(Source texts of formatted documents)
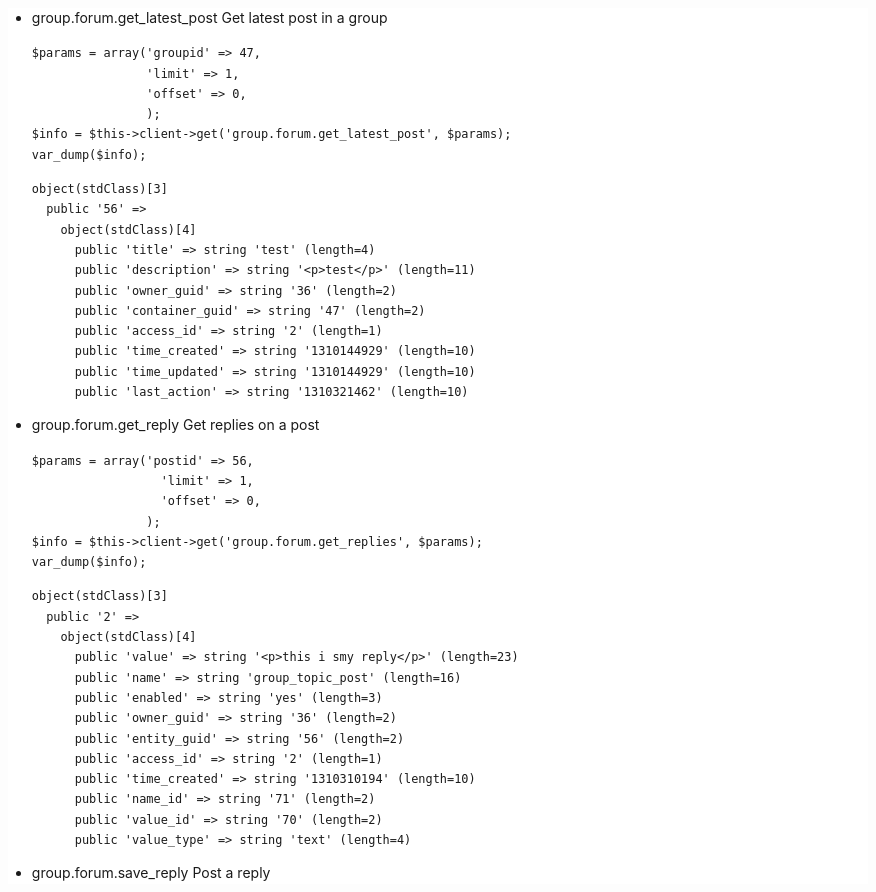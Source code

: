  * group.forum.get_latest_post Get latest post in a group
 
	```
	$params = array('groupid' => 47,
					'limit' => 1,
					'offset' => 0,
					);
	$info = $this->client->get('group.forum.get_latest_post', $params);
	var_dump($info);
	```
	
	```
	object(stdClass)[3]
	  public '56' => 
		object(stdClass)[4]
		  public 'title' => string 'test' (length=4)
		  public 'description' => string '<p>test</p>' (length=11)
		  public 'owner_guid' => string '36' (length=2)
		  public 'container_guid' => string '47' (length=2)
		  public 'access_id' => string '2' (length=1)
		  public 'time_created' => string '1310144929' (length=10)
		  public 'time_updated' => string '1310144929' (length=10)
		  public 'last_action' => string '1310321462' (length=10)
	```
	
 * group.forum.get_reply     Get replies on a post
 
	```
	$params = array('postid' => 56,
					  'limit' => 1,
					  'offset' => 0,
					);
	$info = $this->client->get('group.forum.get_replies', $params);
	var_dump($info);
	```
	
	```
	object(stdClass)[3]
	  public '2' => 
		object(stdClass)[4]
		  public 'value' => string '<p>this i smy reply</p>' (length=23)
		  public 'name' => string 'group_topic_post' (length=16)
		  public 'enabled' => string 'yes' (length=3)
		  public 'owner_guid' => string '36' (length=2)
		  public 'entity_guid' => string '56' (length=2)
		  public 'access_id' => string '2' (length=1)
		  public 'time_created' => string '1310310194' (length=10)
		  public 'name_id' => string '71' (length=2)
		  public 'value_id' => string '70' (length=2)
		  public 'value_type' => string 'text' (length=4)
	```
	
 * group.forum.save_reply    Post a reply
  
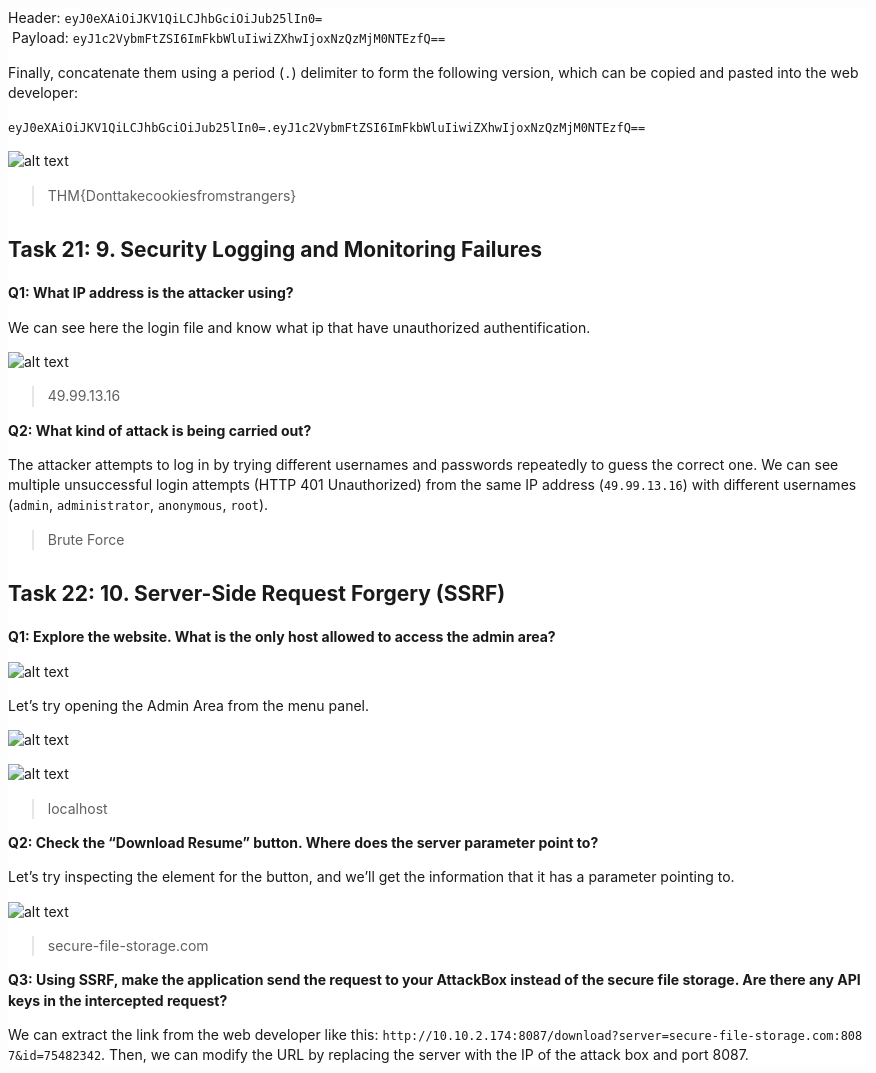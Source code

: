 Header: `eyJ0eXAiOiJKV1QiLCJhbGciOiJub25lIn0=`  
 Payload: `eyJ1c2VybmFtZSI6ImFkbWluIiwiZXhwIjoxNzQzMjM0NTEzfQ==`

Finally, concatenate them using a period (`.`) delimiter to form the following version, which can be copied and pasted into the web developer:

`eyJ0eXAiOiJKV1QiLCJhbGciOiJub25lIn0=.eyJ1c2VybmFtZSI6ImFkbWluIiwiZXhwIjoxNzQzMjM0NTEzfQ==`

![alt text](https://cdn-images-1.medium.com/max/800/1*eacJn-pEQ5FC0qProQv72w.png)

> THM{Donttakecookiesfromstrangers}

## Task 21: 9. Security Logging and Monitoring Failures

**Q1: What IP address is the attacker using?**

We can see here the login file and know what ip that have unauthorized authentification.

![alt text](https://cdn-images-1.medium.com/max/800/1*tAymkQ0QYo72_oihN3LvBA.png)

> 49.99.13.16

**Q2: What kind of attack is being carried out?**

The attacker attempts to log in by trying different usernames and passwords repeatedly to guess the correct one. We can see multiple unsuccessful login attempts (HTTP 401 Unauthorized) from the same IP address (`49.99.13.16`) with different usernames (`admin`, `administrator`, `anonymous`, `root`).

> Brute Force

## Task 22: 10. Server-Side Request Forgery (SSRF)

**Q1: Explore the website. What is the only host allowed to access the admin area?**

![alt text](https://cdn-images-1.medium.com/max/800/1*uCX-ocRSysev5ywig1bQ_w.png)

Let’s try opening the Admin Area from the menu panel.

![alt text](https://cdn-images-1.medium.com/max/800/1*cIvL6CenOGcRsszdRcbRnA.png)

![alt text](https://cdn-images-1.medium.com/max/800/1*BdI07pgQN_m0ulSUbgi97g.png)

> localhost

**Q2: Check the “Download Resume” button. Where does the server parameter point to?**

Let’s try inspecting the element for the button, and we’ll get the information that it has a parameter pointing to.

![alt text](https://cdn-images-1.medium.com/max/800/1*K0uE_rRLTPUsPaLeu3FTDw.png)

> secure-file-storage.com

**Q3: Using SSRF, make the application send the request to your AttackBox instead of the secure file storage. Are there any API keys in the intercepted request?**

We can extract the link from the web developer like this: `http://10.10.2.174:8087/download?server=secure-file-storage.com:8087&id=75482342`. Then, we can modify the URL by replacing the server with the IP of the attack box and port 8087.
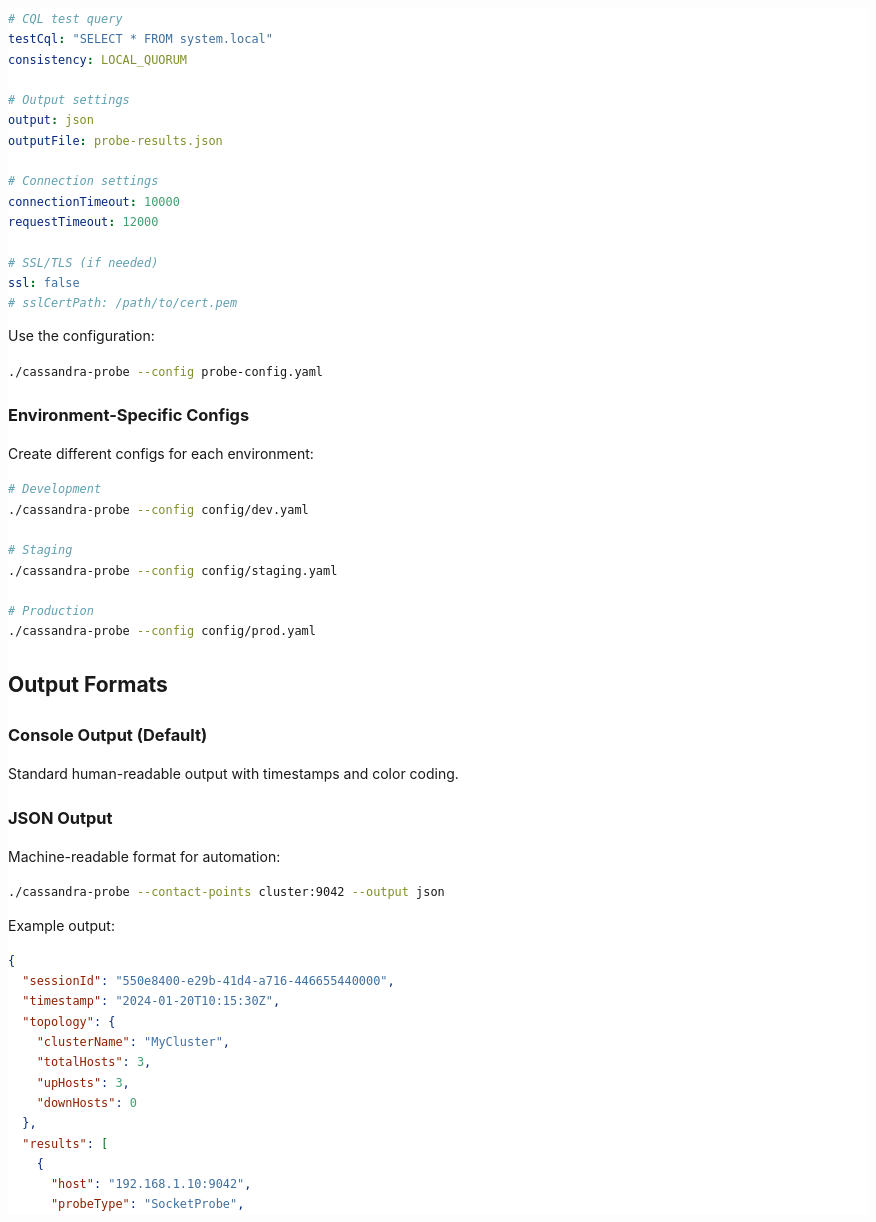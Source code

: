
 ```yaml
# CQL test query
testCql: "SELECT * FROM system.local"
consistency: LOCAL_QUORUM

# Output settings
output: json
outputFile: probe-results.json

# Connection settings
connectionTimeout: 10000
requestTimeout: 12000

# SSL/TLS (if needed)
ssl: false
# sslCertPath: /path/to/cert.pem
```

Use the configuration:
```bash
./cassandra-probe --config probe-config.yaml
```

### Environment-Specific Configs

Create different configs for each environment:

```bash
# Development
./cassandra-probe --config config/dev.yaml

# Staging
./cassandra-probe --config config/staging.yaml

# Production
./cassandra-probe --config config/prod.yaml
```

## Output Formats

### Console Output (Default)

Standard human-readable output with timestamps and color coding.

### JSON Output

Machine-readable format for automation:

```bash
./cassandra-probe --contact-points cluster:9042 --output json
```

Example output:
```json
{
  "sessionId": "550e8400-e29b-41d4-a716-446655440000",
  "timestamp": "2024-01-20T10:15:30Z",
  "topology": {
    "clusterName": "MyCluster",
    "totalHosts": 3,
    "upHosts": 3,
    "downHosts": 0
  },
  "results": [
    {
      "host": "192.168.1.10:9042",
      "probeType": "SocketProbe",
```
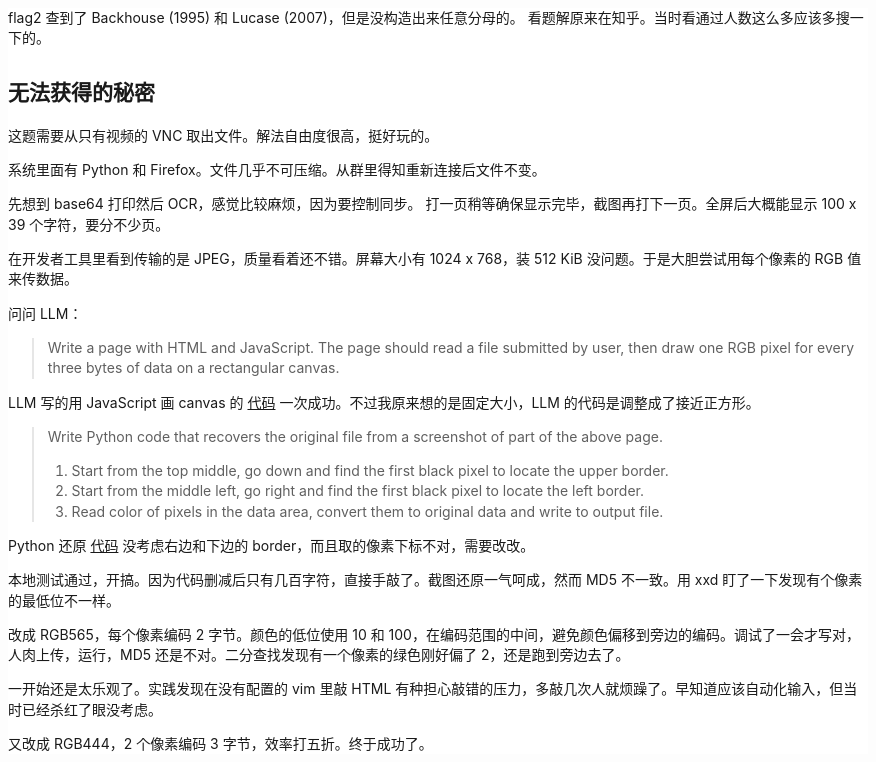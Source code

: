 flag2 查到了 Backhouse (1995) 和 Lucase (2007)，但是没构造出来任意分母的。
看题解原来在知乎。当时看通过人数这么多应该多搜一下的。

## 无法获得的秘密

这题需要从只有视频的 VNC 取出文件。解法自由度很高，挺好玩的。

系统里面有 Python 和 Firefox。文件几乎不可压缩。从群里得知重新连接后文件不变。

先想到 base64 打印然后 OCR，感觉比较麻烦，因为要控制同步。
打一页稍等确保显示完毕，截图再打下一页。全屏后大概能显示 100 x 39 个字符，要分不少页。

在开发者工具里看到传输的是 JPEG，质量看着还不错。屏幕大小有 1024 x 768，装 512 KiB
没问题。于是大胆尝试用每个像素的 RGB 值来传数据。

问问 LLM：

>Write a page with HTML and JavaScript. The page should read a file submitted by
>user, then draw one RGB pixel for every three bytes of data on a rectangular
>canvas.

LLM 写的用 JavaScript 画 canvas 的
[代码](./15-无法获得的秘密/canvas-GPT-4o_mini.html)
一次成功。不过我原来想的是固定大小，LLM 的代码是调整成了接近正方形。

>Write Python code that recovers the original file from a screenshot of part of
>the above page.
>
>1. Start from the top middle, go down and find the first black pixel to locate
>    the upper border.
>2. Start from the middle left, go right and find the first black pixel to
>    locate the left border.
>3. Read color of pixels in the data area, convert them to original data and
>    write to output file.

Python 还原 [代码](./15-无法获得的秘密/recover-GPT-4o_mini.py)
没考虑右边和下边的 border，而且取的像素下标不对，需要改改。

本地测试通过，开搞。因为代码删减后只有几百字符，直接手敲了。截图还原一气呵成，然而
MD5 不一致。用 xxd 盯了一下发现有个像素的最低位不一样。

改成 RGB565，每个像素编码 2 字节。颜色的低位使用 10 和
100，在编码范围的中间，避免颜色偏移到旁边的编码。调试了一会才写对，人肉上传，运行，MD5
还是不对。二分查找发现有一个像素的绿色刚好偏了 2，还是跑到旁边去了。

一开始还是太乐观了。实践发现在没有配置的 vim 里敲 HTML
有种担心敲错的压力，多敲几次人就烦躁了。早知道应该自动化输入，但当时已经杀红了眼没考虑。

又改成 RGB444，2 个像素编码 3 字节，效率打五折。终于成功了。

[PROBLEM]
Say how many lines in the entries contain the string "Task", and say nothing else.

[WRITTEN SOLUTION]
2